Cutucá-las dói. Mais ainda quando muitos pagaram para ver, para senti-las cravadas em uma realidade cruenta e desigual, onde a ferida de um é ignorada pela indiferença do outro. Onde o corpo social dilacerado e corroído pela justiça humana ou pela maledicência que corrói sua história e sepulta seus ideais não condiz com o sonho almejado por todos. Onde portas fechadas restringem o direito da liberdade, mas não impedem a presença da verdade.
Esta que para alguns é soberana e para outros uma incógnita. Dói tocar as feridas do outro e sentir suas dores, suas decepções. Ou acreditar serem elas um sinal de vitória.

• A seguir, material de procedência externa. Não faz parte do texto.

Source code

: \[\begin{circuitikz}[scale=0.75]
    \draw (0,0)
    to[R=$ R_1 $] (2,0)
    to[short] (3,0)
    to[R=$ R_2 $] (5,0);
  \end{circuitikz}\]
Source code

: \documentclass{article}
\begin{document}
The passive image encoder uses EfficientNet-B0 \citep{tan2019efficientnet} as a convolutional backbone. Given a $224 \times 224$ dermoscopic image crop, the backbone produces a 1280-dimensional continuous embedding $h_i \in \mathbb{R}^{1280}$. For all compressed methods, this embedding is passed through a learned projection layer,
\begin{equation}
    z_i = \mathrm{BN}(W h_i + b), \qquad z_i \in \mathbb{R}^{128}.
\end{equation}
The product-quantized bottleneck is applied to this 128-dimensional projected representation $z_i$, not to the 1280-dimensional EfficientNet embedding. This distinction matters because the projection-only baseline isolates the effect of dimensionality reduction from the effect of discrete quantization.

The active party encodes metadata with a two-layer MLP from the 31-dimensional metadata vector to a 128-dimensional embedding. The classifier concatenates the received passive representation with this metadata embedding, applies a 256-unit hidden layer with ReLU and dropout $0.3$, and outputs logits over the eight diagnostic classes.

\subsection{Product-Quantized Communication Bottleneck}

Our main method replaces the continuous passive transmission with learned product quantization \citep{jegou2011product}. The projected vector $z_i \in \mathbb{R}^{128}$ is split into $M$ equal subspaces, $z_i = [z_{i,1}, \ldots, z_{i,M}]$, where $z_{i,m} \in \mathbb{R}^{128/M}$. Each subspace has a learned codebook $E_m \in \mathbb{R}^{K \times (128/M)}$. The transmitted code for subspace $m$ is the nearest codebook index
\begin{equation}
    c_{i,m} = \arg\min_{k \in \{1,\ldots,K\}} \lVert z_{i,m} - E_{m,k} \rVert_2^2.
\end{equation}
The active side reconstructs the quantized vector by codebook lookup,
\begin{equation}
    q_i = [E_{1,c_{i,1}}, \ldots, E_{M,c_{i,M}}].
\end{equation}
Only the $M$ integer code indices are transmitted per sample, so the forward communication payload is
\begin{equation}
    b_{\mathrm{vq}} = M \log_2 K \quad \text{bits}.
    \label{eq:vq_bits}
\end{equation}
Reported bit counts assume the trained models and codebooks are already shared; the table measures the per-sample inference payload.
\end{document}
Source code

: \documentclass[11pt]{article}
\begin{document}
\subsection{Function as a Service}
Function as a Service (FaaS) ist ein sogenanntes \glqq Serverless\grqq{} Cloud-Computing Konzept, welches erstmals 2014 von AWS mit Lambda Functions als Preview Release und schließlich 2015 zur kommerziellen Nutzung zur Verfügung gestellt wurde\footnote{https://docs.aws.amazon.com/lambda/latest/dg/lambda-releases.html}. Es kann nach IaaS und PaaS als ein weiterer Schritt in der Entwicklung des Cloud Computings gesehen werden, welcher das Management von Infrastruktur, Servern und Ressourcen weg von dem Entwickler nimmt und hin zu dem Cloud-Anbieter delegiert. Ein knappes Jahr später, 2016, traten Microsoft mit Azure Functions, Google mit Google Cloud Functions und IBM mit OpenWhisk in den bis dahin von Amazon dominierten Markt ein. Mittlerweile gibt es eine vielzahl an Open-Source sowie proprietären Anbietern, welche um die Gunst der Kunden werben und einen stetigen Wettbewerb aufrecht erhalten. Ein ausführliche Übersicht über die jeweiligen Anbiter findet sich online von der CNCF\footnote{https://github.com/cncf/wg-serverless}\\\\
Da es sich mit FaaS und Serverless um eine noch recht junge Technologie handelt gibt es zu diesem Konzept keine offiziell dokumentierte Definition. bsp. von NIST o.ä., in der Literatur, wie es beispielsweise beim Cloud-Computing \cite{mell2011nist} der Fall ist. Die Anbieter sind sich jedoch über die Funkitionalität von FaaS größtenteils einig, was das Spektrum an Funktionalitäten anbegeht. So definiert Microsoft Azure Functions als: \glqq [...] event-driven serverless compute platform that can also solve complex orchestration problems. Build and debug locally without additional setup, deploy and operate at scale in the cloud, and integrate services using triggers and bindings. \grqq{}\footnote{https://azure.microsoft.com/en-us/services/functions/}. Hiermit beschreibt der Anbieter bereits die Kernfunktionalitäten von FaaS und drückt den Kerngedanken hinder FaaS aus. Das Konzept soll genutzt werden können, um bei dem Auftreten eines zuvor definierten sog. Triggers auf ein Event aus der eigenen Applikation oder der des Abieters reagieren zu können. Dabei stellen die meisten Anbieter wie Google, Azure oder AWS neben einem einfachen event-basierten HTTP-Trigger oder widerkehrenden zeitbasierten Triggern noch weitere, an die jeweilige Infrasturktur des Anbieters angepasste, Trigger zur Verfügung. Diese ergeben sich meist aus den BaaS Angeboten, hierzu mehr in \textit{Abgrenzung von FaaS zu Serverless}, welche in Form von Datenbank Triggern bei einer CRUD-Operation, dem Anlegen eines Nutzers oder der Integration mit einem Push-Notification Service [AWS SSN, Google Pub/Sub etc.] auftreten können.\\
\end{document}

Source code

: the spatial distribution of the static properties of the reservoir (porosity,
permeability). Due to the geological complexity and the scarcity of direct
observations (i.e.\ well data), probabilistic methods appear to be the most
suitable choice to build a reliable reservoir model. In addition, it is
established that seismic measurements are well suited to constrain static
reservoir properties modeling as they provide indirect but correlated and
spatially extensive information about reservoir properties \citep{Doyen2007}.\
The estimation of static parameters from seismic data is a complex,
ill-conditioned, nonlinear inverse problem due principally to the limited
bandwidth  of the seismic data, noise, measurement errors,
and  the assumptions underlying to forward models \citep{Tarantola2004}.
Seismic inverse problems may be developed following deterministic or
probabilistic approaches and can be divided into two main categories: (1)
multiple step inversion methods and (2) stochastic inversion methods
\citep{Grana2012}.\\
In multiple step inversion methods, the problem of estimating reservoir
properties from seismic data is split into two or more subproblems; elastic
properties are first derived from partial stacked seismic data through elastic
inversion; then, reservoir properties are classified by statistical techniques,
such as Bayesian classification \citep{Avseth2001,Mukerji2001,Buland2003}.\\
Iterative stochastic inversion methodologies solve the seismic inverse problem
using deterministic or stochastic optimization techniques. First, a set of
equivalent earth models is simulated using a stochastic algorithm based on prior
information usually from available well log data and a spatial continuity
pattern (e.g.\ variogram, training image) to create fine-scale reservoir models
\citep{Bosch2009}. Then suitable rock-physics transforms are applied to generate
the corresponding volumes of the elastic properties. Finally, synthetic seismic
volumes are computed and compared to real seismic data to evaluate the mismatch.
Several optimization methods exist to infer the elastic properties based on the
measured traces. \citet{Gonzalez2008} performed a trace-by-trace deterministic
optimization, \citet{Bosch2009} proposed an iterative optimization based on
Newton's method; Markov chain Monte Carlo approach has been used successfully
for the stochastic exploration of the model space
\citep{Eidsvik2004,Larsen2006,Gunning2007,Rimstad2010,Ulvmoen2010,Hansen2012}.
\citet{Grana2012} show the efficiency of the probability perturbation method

Tomé que o diga. Mas o paralelo não pode ser desviado de seu contexto original, pois ao incrédulo discípulo era-lhe revelada a verdade em plenitude. Não é esta nossa verdade. Para esta ainda não temos qualquer paralelo ou pretensões de comparação com um ou outro fato que nos rodeia, que torna opaca nossa visão, que divide nossas opiniões, que nos polarizam em nossos eternos prós e contras, sem que tenhamos plena convicção do que defendemos. Se acreditar dependesse apenas dos olhos, cegos seriam banidos da própria realidade. Se ouvir dependesse das mentiras que povoam nosso mundo, surdos seriam legiões. Se falar fosse faculdade exclusiva de nossos líderes, papagaios e maritacas poderiam nos governar…. Enfim, nossos sentidos nem sempre traduzem o que queremos ver, ouvir ou proclamar como única e mais pura verdade. Só o tempo é senhor da razão. Só ele poderá purificar nossa história e ponderar o sectarismo que hoje nos divide com o equilíbrio da razão, das tendências apaixonadas que defendemos com unhas e dentes.
Se hoje exigimos provas mais contundentes é porque nossa crença não permite um olhar mais criterioso sobre aquilo que enxergamos com nossa miopia de alma e nossos falíveis critérios de julgamento. Exigimos provas. Queremos ver as marcas daquilo que é indelével para muitos, mas que macula uma história outrora primorosa ou mesmo uma história que nos pareceu fantasiosa. Não me interessa agora seu lado, suas glórias e conquistas ou suas decepções e fracassos, pois nunca a história humana foi ou será escrita sem suas divisões e defesa de interesses. O que um momento histórico requer é sensibilidade e serenidade para compreender ser ele uma nebulosa que nos envolve. Radicalizar nunca será uma boa solução, posto que vilões do passado às vezes se tornam heróis e heróis do presente nem sempre o serão no futuro.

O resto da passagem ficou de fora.